RECORDS SHOWN.
━━━━━━━━
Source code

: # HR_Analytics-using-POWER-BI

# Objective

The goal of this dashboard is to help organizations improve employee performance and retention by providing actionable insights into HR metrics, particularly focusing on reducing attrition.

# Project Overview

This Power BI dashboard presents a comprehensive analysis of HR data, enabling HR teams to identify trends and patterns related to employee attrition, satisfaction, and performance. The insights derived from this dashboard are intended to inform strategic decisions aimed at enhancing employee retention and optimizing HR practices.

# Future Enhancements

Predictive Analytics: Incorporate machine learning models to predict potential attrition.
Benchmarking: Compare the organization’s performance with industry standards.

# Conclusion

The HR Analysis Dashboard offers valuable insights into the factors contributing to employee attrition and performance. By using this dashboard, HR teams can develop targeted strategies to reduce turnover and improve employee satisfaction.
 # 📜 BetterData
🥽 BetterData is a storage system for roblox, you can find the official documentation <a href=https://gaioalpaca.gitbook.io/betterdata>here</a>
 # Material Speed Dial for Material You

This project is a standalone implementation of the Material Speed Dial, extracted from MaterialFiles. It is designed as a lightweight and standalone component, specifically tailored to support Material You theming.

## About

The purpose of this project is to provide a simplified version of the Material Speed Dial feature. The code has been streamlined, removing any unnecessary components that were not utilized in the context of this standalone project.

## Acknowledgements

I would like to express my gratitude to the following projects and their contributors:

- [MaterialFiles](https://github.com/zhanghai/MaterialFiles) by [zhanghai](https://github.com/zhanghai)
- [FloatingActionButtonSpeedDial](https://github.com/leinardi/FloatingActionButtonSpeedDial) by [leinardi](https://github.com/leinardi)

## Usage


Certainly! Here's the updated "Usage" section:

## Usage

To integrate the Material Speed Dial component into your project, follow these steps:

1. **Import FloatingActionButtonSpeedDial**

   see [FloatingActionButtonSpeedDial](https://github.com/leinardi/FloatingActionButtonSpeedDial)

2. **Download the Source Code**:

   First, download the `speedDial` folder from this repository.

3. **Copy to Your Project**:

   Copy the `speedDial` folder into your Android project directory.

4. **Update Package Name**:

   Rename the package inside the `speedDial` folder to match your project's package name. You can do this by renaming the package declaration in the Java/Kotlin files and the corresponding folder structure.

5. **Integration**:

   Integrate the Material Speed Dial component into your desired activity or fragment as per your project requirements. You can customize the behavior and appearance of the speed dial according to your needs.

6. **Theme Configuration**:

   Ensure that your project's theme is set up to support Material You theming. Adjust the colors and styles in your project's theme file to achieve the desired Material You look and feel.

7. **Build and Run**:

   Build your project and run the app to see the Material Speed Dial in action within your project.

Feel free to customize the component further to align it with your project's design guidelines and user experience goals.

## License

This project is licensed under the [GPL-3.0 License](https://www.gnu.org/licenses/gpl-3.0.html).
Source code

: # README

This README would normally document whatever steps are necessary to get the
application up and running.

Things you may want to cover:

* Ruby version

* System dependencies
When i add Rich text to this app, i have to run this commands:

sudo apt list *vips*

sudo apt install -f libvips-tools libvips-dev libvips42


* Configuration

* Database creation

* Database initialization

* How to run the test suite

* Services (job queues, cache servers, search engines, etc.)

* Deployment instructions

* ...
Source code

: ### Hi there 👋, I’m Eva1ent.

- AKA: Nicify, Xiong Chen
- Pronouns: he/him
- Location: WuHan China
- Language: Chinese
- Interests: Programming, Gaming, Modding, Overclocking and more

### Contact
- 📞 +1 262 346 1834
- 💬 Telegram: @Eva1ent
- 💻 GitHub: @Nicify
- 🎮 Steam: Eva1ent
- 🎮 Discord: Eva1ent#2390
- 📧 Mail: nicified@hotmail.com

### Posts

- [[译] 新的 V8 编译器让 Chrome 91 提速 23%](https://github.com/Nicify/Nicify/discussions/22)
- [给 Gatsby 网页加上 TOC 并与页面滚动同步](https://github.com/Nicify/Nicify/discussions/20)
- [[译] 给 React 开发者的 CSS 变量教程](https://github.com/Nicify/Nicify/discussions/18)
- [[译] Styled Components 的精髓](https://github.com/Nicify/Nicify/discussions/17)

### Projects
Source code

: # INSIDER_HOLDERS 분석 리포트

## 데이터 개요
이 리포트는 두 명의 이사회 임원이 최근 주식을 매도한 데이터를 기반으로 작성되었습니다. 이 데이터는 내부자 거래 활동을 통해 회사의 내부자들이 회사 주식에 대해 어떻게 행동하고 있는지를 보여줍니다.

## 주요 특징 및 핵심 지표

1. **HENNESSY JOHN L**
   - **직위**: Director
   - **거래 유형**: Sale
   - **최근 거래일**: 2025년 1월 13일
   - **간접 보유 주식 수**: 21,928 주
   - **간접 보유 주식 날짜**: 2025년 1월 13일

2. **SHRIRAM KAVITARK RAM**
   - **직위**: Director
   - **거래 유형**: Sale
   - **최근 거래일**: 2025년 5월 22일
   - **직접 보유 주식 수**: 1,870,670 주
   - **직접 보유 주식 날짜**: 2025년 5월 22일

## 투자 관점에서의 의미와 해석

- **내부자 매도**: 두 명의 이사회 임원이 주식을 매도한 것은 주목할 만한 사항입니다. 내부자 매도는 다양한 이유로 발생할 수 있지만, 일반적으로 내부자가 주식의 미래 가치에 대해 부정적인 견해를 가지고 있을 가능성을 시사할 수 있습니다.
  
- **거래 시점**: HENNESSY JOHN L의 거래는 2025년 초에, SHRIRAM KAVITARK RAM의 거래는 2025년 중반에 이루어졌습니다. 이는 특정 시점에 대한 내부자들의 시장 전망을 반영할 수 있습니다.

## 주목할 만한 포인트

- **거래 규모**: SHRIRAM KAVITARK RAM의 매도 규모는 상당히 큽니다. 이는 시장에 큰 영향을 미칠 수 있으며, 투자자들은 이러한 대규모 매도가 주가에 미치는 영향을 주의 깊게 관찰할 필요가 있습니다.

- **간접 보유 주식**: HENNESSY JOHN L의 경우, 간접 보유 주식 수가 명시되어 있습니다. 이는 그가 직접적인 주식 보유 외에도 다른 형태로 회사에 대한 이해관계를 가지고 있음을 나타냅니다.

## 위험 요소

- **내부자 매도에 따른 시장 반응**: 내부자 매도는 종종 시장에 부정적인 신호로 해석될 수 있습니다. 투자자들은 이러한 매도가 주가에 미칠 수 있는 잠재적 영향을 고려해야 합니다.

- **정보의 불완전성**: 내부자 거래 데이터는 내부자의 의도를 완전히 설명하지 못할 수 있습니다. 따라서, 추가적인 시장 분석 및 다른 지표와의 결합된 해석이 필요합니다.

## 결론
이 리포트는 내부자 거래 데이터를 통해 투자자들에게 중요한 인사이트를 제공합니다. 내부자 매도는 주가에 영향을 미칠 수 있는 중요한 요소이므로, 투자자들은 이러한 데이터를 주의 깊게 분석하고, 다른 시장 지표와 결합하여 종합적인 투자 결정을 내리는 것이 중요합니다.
━━━━━━━━
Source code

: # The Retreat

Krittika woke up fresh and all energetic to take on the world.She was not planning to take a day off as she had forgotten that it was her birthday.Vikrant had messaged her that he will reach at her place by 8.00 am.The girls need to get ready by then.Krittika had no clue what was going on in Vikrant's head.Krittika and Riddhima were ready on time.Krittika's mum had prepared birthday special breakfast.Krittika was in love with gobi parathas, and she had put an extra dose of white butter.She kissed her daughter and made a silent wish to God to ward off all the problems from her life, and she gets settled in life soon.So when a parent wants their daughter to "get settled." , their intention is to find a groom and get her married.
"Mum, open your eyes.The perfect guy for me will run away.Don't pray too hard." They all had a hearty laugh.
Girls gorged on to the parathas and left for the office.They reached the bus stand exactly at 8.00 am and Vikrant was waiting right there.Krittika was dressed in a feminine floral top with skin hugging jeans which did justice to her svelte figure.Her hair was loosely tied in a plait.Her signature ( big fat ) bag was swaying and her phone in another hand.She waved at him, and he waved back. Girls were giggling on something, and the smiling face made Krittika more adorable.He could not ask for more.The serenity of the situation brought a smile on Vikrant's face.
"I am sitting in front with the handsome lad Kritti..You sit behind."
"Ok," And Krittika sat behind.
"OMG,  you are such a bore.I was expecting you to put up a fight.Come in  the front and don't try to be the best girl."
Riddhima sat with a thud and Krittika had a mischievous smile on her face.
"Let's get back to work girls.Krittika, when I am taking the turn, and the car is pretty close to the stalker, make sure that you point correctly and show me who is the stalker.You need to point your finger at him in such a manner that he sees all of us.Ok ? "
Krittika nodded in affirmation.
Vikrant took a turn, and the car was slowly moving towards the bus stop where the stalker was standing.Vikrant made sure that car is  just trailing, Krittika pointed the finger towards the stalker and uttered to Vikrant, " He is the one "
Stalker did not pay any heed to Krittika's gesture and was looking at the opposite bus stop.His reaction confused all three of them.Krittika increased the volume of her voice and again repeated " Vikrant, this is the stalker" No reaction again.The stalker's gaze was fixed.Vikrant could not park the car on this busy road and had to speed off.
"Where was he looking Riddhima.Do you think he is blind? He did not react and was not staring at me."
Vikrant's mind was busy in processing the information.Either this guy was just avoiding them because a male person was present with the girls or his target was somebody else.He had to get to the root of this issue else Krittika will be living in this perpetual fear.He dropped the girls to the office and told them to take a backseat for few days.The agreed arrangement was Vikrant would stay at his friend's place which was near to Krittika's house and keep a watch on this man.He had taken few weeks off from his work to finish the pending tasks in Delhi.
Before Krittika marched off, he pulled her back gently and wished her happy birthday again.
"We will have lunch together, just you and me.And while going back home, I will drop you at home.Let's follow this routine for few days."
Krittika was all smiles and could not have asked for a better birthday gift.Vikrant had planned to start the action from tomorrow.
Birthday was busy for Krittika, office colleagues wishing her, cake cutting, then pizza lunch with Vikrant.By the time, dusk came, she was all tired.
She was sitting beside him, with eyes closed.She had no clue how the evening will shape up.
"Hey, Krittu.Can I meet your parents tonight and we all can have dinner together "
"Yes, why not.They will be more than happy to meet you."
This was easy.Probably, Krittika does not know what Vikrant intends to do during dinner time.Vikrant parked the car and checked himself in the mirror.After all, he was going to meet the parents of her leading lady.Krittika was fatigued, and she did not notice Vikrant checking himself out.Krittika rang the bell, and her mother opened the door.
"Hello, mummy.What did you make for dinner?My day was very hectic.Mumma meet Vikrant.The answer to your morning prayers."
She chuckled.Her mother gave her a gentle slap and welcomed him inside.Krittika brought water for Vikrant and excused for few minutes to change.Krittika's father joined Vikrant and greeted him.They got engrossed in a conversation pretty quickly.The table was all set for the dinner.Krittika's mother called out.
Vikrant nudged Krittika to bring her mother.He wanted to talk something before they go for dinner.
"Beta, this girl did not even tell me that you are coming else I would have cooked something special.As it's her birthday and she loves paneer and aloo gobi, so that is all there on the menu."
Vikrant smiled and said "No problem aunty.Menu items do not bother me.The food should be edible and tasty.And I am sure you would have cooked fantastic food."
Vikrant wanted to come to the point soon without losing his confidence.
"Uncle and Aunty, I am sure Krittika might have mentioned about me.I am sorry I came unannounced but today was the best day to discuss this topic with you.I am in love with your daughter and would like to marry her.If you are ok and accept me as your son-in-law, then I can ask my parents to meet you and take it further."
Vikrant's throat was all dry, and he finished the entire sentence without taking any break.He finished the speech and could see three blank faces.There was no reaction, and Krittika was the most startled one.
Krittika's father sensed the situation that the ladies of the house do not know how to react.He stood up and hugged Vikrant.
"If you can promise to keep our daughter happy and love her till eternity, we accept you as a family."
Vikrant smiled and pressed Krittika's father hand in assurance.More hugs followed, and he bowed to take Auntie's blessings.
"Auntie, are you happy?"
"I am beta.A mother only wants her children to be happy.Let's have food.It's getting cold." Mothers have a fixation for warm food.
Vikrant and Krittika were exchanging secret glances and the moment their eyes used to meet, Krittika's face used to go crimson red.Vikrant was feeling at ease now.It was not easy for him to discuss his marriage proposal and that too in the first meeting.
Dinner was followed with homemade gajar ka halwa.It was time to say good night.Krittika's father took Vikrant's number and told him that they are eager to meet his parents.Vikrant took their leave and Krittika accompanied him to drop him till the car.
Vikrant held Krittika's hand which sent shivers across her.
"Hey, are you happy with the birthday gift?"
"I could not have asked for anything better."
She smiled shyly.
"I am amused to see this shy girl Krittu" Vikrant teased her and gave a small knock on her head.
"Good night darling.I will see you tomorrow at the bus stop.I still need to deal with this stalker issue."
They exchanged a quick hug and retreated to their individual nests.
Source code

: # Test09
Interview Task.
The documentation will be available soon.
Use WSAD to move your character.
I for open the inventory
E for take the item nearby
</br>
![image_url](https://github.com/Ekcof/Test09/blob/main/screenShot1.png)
━━━━━━━━
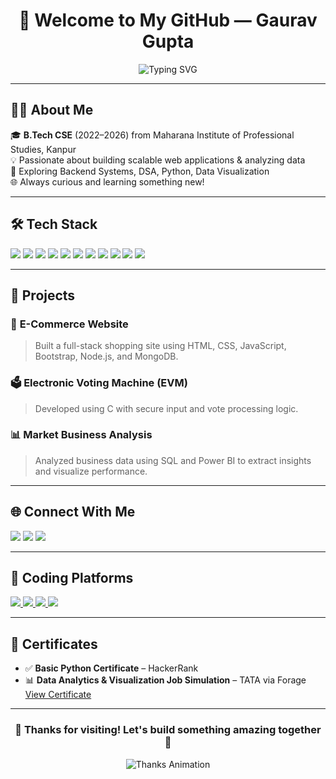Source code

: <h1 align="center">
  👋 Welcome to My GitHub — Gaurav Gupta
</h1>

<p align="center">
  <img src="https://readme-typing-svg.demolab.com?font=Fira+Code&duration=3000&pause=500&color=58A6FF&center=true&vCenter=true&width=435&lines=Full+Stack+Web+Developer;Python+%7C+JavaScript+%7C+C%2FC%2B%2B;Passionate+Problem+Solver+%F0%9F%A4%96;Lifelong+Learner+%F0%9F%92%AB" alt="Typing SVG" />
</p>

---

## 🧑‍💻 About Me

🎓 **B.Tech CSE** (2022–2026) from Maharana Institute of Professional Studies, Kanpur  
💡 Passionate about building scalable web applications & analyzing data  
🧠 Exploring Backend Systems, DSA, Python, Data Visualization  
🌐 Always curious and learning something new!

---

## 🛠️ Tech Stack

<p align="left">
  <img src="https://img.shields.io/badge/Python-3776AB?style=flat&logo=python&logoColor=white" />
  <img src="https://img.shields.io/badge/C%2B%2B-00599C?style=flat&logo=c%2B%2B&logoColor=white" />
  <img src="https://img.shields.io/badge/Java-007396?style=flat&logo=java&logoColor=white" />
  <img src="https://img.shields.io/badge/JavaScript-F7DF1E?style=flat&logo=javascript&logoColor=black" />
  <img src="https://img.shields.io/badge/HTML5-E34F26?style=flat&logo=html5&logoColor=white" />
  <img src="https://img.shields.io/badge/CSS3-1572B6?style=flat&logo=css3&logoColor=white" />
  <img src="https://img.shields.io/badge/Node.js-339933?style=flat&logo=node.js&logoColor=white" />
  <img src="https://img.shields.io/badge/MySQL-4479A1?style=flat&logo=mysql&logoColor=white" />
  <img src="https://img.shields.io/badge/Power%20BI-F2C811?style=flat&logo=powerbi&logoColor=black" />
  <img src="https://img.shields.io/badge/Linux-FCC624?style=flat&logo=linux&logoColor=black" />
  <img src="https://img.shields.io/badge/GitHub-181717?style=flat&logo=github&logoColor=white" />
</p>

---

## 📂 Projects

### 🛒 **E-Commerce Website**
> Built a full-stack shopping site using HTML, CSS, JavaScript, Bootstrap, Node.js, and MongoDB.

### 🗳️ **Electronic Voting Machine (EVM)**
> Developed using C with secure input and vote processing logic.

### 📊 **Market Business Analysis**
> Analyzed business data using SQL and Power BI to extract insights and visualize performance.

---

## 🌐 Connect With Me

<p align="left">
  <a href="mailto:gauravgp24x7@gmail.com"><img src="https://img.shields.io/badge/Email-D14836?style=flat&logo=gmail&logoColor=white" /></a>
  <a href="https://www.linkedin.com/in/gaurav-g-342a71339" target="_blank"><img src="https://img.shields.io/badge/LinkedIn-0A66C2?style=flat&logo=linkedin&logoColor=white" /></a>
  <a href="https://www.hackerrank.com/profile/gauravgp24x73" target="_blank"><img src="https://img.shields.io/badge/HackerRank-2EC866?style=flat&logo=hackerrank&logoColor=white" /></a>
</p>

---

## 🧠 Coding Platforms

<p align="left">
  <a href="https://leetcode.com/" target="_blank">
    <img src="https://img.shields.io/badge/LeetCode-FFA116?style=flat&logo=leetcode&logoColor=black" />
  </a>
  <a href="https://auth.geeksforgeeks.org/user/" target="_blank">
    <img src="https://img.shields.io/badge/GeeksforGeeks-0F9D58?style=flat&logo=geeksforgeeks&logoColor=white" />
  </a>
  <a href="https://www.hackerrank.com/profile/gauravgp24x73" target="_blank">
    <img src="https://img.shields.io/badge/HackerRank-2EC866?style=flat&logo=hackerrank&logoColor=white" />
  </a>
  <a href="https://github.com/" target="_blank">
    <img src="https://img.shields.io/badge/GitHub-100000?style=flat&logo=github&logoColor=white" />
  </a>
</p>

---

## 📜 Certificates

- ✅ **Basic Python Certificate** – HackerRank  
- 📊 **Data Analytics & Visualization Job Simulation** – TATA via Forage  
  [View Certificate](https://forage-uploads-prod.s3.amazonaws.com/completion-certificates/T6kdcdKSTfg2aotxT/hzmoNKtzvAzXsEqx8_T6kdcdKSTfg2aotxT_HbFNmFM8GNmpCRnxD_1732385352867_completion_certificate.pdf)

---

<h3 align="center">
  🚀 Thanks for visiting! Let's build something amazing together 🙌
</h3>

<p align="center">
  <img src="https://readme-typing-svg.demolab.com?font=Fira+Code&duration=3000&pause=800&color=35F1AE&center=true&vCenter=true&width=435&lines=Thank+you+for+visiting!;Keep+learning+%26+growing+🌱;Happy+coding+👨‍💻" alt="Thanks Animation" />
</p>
━━━━━━━━
WHAT THE EXERCISE ASKS.
After checking the entries, state how many lines contain "wanted", and write nothing but the number.

SOLUTION TO THE EXERCISE.
2